##### Given information
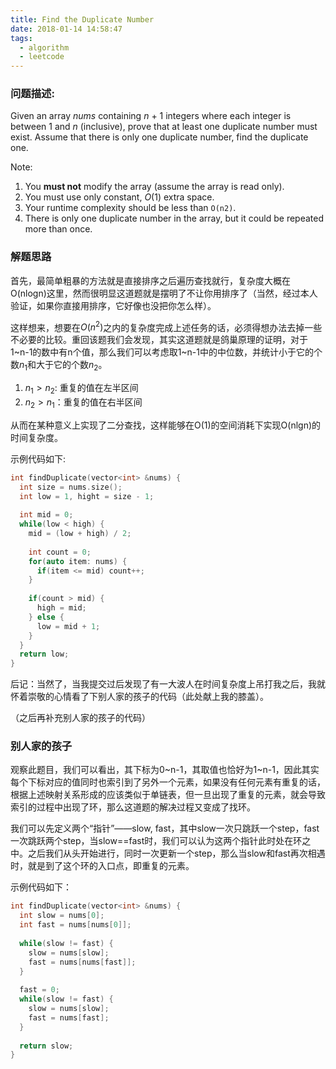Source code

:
 ```yaml
---
title: Find the Duplicate Number
date: 2018-01-14 14:58:47
tags: 
  - algorithm
  - leetcode
---
```


### 问题描述:

Given an array *nums* containing *n* + 1 integers where each integer is between 1 and *n* (inclusive), prove that at least one duplicate number must exist. Assume that there is only one duplicate number, find the duplicate one.

Note:

1. You **must not** modify the array (assume the array is read only).
2. You must use only constant, *O*(1) extra space.
3. Your runtime complexity should be less than `O(n2)`.
4. There is only one duplicate number in the array, but it could be repeated more than once.

<!-- more -->

### 解题思路

首先，最简单粗暴的方法就是直接排序之后遍历查找就行，复杂度大概在O(nlogn)这里，然而很明显这道题就是摆明了不让你用排序了（当然，经过本人验证，如果你直接用排序，它好像也没把你怎么样）。

这样想来，想要在$O(n^2)$之内的复杂度完成上述任务的话，必须得想办法去掉一些不必要的比较。重回该题我们会发现，其实这道题就是鸽巢原理的证明，对于1~n-1的数中有n个值，那么我们可以考虑取1~n-1中的中位数，并统计小于它的个数$n_1$和大于它的个数$n_2$。

1. $n_1\gt n_2$: 重复的值在左半区间
2. $n_2\gt n_1$：重复的值在右半区间

从而在某种意义上实现了二分查找，这样能够在O(1)的空间消耗下实现O(nlgn)的时间复杂度。

示例代码如下:

```C++
int findDuplicate(vector<int> &nums) {
  int size = nums.size();
  int low = 1, hight = size - 1;
  
  int mid = 0;
  while(low < high) {
    mid = (low + high) / 2;
    
    int count = 0;
    for(auto item: nums) {
      if(item <= mid) count++;
    }
    
    if(count > mid) {
      high = mid;
    } else {
      low = mid + 1;
    }
  }
  return low;
}
```

后记：当然了，当我提交过后发现了有一大波人在时间复杂度上吊打我之后，我就怀着崇敬的心情看了下别人家的孩子的代码（此处献上我的膝盖）。

（之后再补充别人家的孩子的代码）

### 别人家的孩子

观察此题目，我们可以看出，其下标为0~n-1，其取值也恰好为1~n-1，因此其实每个下标对应的值同时也索引到了另外一个元素，如果没有任何元素有重复的话，根据上述映射关系形成的应该类似于单链表，但一旦出现了重复的元素，就会导致索引的过程中出现了环，那么这道题的解决过程又变成了找环。

我们可以先定义两个“指针”——slow, fast，其中slow一次只跳跃一个step，fast一次跳跃两个step，当slow==fast时，我们可以认为这两个指针此时处在环之中。之后我们从头开始进行，同时一次更新一个step，那么当slow和fast再次相遇时，就是到了这个环的入口点，即重复的元素。

示例代码如下：

```C++
int findDuplicate(vector<int> &nums) {
  int slow = nums[0];
  int fast = nums[nums[0]];
  
  while(slow != fast) {
    slow = nums[slow];
    fast = nums[nums[fast]];
  }
  
  fast = 0;
  while(slow != fast) {
    slow = nums[slow];
    fast = nums[fast];
  }
  
  return slow;
}
```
##########
Copy each line of the entries in which the string "than" is found.

3. Your runtime complexity should be less than `O(n2)`.
4. There is only one duplicate number in the array, but it could be repeated more than once.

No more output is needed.